To investigate the role of denitrification at the HBEF, we measured NO3− isotopic composition throughout watershed 3 (WS3), a hydrologic reference catchment drained by Paradise Brook within the HBEF (Fig. 1), during the first two weeks of July 2011, close to the warmest part of the year (Fig. S1). Sampling encompassed nine shallow groundwater wells, a seep, and 19 stream sites along Paradise Brook and its tributaries. The shallow groundwater wells accessed water from saturated soil within the solum above the C horizon at depths between 30 and 115 cm. Three of the nine wells were close to (<2 m) or within the perennial stream channel; the other six were more distal (≥4 m) and upgradient from the perennial channel. Four rain events occurred during the sampling period (0.8–12.3 mm, 26.8 mm total); all contained NO3− and NH4+ concentrations that exceeded those in streamwater and groundwater by an order of magnitude (Table 1 and Fig. 2 A and B). Nitrogen export over the study period amounted to 0.006 ± 0.003 kg N ha−1, consisting of 24% NO3−, 13% NH4+, and 63% dissolved organic nitrogen (DON). Streamflow over the sampling period (5.3 mm) exported less than 2% of rainfall N input (0.335 ± 0.087 kg N ha−1). The remaining 98% was retained within the catchment or lost via denitrification. If this 98% were denitrified in soil or shallow groundwater, it gives a maximum denitrification rate of 5.0 (3.6–6.4) kg N ha−1 if extrapolated over the growing season. Although this figure represents the maximum loss of N to denitrification, recent extrapolations of N2 and N2O flux measurements from soil cores from the HBEF found denitrification rates during the growing season higher than previous estimates and equal to or higher than atmospheric deposition while follow-up measurements found rates ranging from 4–10 kg N ha−1⋅y−1 at HBEF (25).
Location of HBEF in the northeast United States (Top Right), showing HBEF watersheds 1–9 (Bottom Right) and watershed 3 (WS3; Left). WS3 shows drainage network comprising Paradise Brook and tributary channels, with sampling locations from the weir (triangle), streams (filled circles), wells (empty circles; including wells ≥4 m from surface streamflow in July 2011 (JD05, JD17, JD18, JD19, JD29, JD30) and those <2 m (R12, east bank; R13 in-stream; R14, west bank) and a seep (dash). Contour interval is 3 m; elevation range is 537–732 m.
Concentrations of NO3−, NH4+, DON, and DOC (μM), and δ15NNO3 and δ18ONO3 of water samples from watershed 3, Hubbard Brook Experimental Forest, New Hampshire July 2011
Temporal pattern of nitrate concentration (A and B), δ15NNO3 (C and D), and δ18ONO3 (E and F) for rainfall and streams (A, C, and E) and for wells (≥4 m from surface flow) and the seep (B, D, and F). Symbols are denoted in A and B for each site type. The asterisk in E denotes an estimated rainfall δ18ONO3 value, as the average of adjacent dates.
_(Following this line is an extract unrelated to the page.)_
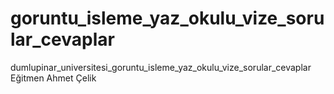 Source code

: # goruntu_isleme_yaz_okulu_vize_sorular_cevaplar
dumlupinar_universitesi_goruntu_isleme_yaz_okulu_vize_sorular_cevaplar
Eğitmen Ahmet Çelik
Isotopic values are expressed per mil (‰) relative to established standards, Vienna Standard Mean Ocean Water (VSMOW) for δ18O and air for δ15N.
Most streamwater NO3− in WS3 appeared to have been produced by microbial nitrification (Fig. 3A). That is, stream δ15NNO3 and δ18ONO3 values fell within the expected range for a nitrification source (see Methods), similar to past measurements in forested catchments (refs. 14 and 19, Table S1). Streamwater δ18ONO3 values averaged −3.3‰ at baseflow (Table 1), slightly lighter than the theoretically expected value (14, 26, 27) of microbially produced NO3− at this site of 1.7 ± 0.1‰, as the combination of one oxygen atom from air (δ18OO2 = 23.5‰) and two from local water (δ18OH2O = −9.2 ± 0.2‰). This difference is likely due to well-documented kinetic isotope effects during nitrite oxidation and incorporation of water by nitrite reductase, and exchange of oxygen between NO2− and water during nitrification (16, 28⇓–30), resulting in consistently low δ18ONO3 values in streamwater at baseflow (Fig. 3A). Nitrification occurs in aerobic soils and in the stream itself. Previous studies of stream additions of NH4+ below the weir at WS3 (31, 32) and 15NH4+ elsewhere at the HBEF (33) show rapid in-stream NH4+ uptake, with uptake lengths of <20–61 m during baseflow conditions. In-stream nitrification can account for 10–100% of NH4+ uptake in WS3, and in-stream NO3− uptake equals or exceeds in-stream nitrification (32). This past work demonstrates that in-stream recycling rapidly produces and consumes stream NO3−, processes that can alter stream NO3− isotopic composition to strongly reflect an in-stream nitrification source (19).
Isotopic composition of nitrate (δ15NNO3 and δ18ONO3) samples collected during July 2011 in watershed 3, Hubbard Brook, New Hampshire, USA. Measurements are shown from (A) rain and streamwater separated by date between 3 July (open circles) and 4–14 July (closed circles); (B) wells ≥4 m from surface streamflow, displayed by well, with regression line determined from samples excluding well JD05 on 12 July (solid line) extrapolated to this point (dashed); (C) wells <2 m (black) displayed by well, adjacent stream samples (gray), and the denitrification line determined in B. Dashed boxes indicate the ranges of isotopic composition of two nitrate sources, rain and microbial nitrification (see Methods for explanation). Isotopic values are expressed per mil (‰) relative to established standards, VSMOW for δ18O and air for δ15N.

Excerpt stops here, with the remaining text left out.